**Directions:** Repeat all the data that appears below, keeping it exact.

**Stored data:**
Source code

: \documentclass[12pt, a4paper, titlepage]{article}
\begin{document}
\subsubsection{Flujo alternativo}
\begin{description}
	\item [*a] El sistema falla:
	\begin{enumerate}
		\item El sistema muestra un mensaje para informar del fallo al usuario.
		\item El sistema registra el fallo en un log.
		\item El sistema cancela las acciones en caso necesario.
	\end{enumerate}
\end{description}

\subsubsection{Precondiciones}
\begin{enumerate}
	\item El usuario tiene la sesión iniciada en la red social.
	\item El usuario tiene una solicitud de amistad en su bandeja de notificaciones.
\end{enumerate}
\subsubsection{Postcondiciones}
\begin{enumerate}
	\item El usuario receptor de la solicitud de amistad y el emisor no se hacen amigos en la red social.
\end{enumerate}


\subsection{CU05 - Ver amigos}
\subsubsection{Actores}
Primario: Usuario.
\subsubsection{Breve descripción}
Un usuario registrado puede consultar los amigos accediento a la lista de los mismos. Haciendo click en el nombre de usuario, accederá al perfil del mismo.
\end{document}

**Answer to the exercise:**
Source code

: \documentclass[12pt, a4paper, titlepage]{article}
\begin{document}
\subsubsection{Flujo alternativo}
\begin{description}
	\item [*a] El sistema falla:
	\begin{enumerate}
		\item El sistema muestra un mensaje para informar del fallo al usuario.
		\item El sistema registra el fallo en un log.
		\item El sistema cancela las acciones en caso necesario.
	\end{enumerate}
\end{description}

\subsubsection{Precondiciones}
\begin{enumerate}
	\item El usuario tiene la sesión iniciada en la red social.
	\item El usuario tiene una solicitud de amistad en su bandeja de notificaciones.
\end{enumerate}
\subsubsection{Postcondiciones}
\begin{enumerate}
	\item El usuario receptor de la solicitud de amistad y el emisor no se hacen amigos en la red social.
\end{enumerate}


\subsection{CU05 - Ver amigos}
\subsubsection{Actores}
Primario: Usuario.
\subsubsection{Breve descripción}
Un usuario registrado puede consultar los amigos accediento a la lista de los mismos. Haciendo click en el nombre de usuario, accederá al perfil del mismo.
\end{document}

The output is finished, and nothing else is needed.